How do you do automated deployments, though? I don't like using K8s for small stuff, but I am also extremely allergic to having to log on to a server to do anything. Dokku hits the sweet spot for me, but at work I would probably use Nomad instead.
Set your pod to pull image always and have entrypoint shell script that clones the repo, kill the pod so on restart you could get your code deployed.
You could run init container with Kaniko that pushes image to repo and then main container that pulls that back but for that you need to do kubectl rollout restart deploy <name>
If you are looking for pure CI/CD gitlab has awesome support or you could do Tekton or Argo. They can run on the same cluster.
What's wrong with logging in to a server? I love logging in to a server and tinkering with it. Sure, for those who operate fleets of hundreds it's not scalable, but for a few servers that's a pleasure.
The problem is when you need to duplicate that server or restore it due to some error, you have no idea what all the changes you made are.
Besides, it's additional hassle and a chance for things to go wrong, the way I have it set up now is that production gets a new deployment whenever something gets pushed to master and I don't have to do anything else.
But this is a solved problem since... well, at least since the beginning of internet. I managed 1000s of Linux & BSD systems over the past 25 years and I have scripts that do all that since the mid 90s that automate everything. I never install anything manual; if I have to do something new, I first write + test a script to do that remotely. Also, all this 'containerization' is not new; I have been using debootstrap/chroot since around that time as well. I run cleanly separated multiple versions of legacy (it is a bit scary how much time it takes to move something written early 2000s to a modern Linux version) + modern applications without any (hosting/reproducibility) issues since forever (in internet years anyway).
True; I learned many years ago that that is not a good plan. Although, I too, love it. But I use my X220 and Openpandora at home to satisfy that need.

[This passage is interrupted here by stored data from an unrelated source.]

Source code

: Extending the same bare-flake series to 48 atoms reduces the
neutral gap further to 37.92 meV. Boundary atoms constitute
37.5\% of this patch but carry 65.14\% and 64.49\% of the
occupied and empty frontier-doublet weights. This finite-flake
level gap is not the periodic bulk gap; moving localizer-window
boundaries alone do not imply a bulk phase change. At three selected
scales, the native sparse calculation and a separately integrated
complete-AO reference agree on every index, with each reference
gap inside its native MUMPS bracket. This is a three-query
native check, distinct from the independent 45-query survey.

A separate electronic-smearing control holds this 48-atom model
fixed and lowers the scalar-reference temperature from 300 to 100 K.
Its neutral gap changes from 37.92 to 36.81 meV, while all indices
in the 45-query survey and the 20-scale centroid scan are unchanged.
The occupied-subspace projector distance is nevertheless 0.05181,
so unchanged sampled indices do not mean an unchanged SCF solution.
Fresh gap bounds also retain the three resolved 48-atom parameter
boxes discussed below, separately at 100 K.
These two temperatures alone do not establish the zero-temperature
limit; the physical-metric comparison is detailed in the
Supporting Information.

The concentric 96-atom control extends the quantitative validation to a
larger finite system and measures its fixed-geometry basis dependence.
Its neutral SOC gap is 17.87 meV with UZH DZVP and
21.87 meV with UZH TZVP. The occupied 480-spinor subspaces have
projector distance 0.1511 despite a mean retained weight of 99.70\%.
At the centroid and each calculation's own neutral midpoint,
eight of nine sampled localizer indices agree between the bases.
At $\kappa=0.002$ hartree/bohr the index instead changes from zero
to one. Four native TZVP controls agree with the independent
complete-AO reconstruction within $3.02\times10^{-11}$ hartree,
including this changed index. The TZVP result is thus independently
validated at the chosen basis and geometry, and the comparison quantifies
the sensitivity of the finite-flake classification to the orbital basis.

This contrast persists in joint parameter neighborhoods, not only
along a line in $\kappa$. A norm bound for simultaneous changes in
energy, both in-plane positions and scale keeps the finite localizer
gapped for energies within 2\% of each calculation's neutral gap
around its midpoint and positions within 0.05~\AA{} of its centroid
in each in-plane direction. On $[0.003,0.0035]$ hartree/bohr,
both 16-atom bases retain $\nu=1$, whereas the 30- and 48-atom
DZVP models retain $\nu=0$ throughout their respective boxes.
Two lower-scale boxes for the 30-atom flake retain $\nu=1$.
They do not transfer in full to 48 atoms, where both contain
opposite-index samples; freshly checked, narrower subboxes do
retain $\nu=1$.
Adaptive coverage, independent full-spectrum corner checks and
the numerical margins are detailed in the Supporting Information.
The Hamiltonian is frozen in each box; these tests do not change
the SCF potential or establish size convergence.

Those setups I could not reproduce if you paid me.
> The problem is when you need to duplicate that server or restore it due to some error, you have no idea what all the changes you made are.
A text file with some setup notes is enough for simple needs, or something like Ansible if its more complex. A lot of web apps aren't much more than some files, a database, and maybe a config file or three (all of which should be versioned and backed up).
Make backup of /etc and package list. Usually that's enough to quickly replicate a configuration. It's not like servers are crashing every day. I'm managing few servers for a last 5 years and I don't remember a single crash, they just work.
I'm logging into a server because i need to, not because its 'pleasure'.
I don't hate it but if you need to login to a server regularly because you need to do an apt upgrade, you should have enabled automatic security updates and not login every few days.
If your server runs full because of some logfiles or stuff, you should fix the underlying issue and not needing to login to a server.
You should trust your machines, independently if it is only one machine, 2, 3 or 100. You wanna be able to go on holiday and know your systems are stable, secure and doing their job.
And logging in also implies a snow flake. Doesn't matter as long as that machine runs and as long as you have not that many changes but k8s actually makes it very simple to finally have an abstraction layer for infrastructure.
Flux or Argo can help with this. The operator lives on your cluster, and ensures your cluster state matches a Git repo with all your configuration in it.
This is what I like to do. In my case, even the CI/CD host is just a systemd service I wrote.
The service just runs a script that uses netcat to listen on a special port that I also configured GitHub to send webhooks to, and processes the hook/deploys if appropriate.
Then when it's done, systemd restarts the script (it is set to always restart) and we're locked and loaded again. It's about 15 lines of shell script in total.